Work instruction | Without the images, reproduce every entry exactly.

:: Information ::

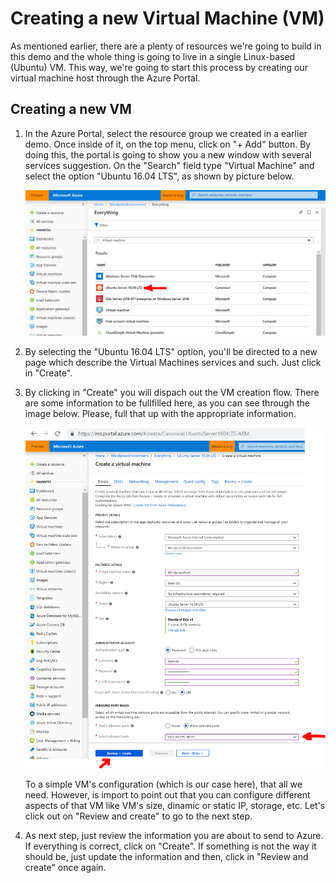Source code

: # Creating a new Virtual Machine (VM)

As mentioned earlier, there are a plenty of resources we're going to build in this demo and the whole thing is going to live in a single Linux-based (Ubuntu) VM. This way, we're going to start this process by creating our virtual machine host through the Azure Portal.

## Creating a new VM

1) In the Azure Portal, select the resource group we created in a earlier demo. Once inside of it, on the top menu, click on "+ Add" button. By doing this, the portal is going to show you a new window with several services suggestion. On the "Search" field type "Virtual Machine" and select the option "Ubuntu 16.04 LTS", as shown by picture below.

    <img src="https://raw.githubusercontent.com/AzureForEducation/demo-wordpressvm/master/images/wordpress-new-vm.PNG" width="600" />

2) By selecting the "Ubuntu 16.04 LTS" option, you'll be directed to a new page which describe the Virtual Machines services and such. Just click in "Create".

3) By clicking in "Create" you will dispach out the VM creation flow. There are some information to be fullfilled here, as you can see through the image below. Please, full that up with the appropriate information.

    <img src="https://raw.githubusercontent.com/AzureForEducation/demo-wordpressvm/master/images/wordpress-vm-create-form.PNG" width="600" />

    To a simple VM's configuration (which is our case here), that all we need. However, is import to point out that you can configure different aspects of that VM like VM's size, dinamic or static IP, storage, etc. Let's click out on "Review and create" to go to the next step.

4) As next step, just review the information you are about to send to Azure. If everything is correct, click on "Create". If something is not the way it should be, just update the information and then, click in "Review and create" once again.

:::

Result below |
Source code

: # Creating a new Virtual Machine (VM)

As mentioned earlier, there are a plenty of resources we're going to build in this demo and the whole thing is going to live in a single Linux-based (Ubuntu) VM. This way, we're going to start this process by creating our virtual machine host through the Azure Portal.

## Creating a new VM

1) In the Azure Portal, select the resource group we created in a earlier demo. Once inside of it, on the top menu, click on "+ Add" button. By doing this, the portal is going to show you a new window with several services suggestion. On the "Search" field type "Virtual Machine" and select the option "Ubuntu 16.04 LTS", as shown by picture below.

    <img src="https://raw.githubusercontent.com/AzureForEducation/demo-wordpressvm/master/images/wordpress-new-vm.PNG" width="600" />

2) By selecting the "Ubuntu 16.04 LTS" option, you'll be directed to a new page which describe the Virtual Machines services and such. Just click in "Create".

3) By clicking in "Create" you will dispach out the VM creation flow. There are some information to be fullfilled here, as you can see through the image below. Please, full that up with the appropriate information.

    <img src="https://raw.githubusercontent.com/AzureForEducation/demo-wordpressvm/master/images/wordpress-vm-create-form.PNG" width="600" />

    To a simple VM's configuration (which is our case here), that all we need. However, is import to point out that you can configure different aspects of that VM like VM's size, dinamic or static IP, storage, etc. Let's click out on "Review and create" to go to the next step.

4) As next step, just review the information you are about to send to Azure. If everything is correct, click on "Create". If something is not the way it should be, just update the information and then, click in "Review and create" once again.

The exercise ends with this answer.